Records for the task:
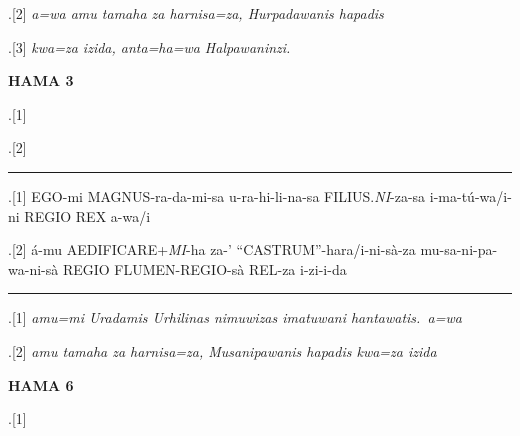 \begin{flushleft}
\ex.[2] \emph{a=wa amu tamaha za harnisa=za, Hurpadawanis hapadis}

\ex.[3] \emph{kwa=za izida, anta=ha=wa Halpawaninzi.}


\noindent \textbf{HAMA 3}

\ex.[1] \large {}\hspace{5pt}
\hspace{5pt}
\hspace{5pt}
\hspace{5pt}
\hspace{5pt}
\hspace{5pt}
\hspace{5pt}

\ex.[2] \large 
{}\hspace{5pt}
\hspace{5pt}
\hspace{5pt}
\hspace{5pt}
\hspace{5pt}
\hspace{5pt}
\hspace{5pt}


\hrule

	\ex.[1]  {EGO-mi}
{MAGNUS-ra-da-mi-sa}
{u-ra-hi-li-na-sa}
{FILIUS.\emph{NI}-za-sa}
{i-ma-tú-wa/i-ni}
{REGIO}
{REX}
{a-wa/i}

\ex.[2]   {á-mu} {AEDIFICARE+\emph{MI}-ha} {za-'} {``CASTRUM''-hara/i-ni-sà-za}
{mu-sa-ni-pa-wa-ni-sà REGIO}
{FLUMEN-REGIO-sà}
{REL-za i-zi-i-da}


\hrule

\ex.[1] \emph{amu=mi Uradamis Urhilinas nimuwizas imatuwani hantawatis.\ a=wa}

\ex.[2] \emph{amu tamaha za harnisa=za, Musanipawanis hapadis kwa=za izida}

\sloppybottom
\clearpage

\noindent \textbf{HAMA 6}

	\ex.[1] \large {}\hspace{5pt}
\hspace{5pt}
\hspace{5pt}
\hspace{5pt}
\hspace{5pt}
\hspace{5pt}
\hspace{5pt}


\end{flushleft}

Task to complete: Retype the whole listing, keeping every line identical and omitting all pictures.

Solution to this task:
 \begin{flushleft}
\ex.[2] \emph{a=wa amu tamaha za harnisa=za, Hurpadawanis hapadis}

\ex.[3] \emph{kwa=za izida, anta=ha=wa Halpawaninzi.}


\noindent \textbf{HAMA 3}

\ex.[1] \large {}\hspace{5pt}
\hspace{5pt}
\hspace{5pt}
\hspace{5pt}
\hspace{5pt}
\hspace{5pt}
\hspace{5pt}

\ex.[2] \large 
{}\hspace{5pt}
\hspace{5pt}
\hspace{5pt}
\hspace{5pt}
\hspace{5pt}
\hspace{5pt}
\hspace{5pt}


\hrule

	\ex.[1]  {EGO-mi}
{MAGNUS-ra-da-mi-sa}
{u-ra-hi-li-na-sa}
{FILIUS.\emph{NI}-za-sa}
{i-ma-tú-wa/i-ni}
{REGIO}
{REX}
{a-wa/i}

\ex.[2]   {á-mu} {AEDIFICARE+\emph{MI}-ha} {za-'} {``CASTRUM''-hara/i-ni-sà-za}
{mu-sa-ni-pa-wa-ni-sà REGIO}
{FLUMEN-REGIO-sà}
{REL-za i-zi-i-da}


\hrule

\ex.[1] \emph{amu=mi Uradamis Urhilinas nimuwizas imatuwani hantawatis.\ a=wa}

\ex.[2] \emph{amu tamaha za harnisa=za, Musanipawanis hapadis kwa=za izida}

\sloppybottom
\clearpage

\noindent \textbf{HAMA 6}

	\ex.[1] \large {}\hspace{5pt}
\hspace{5pt}
\hspace{5pt}
\hspace{5pt}
\hspace{5pt}
\hspace{5pt}
\hspace{5pt}


\end{flushleft}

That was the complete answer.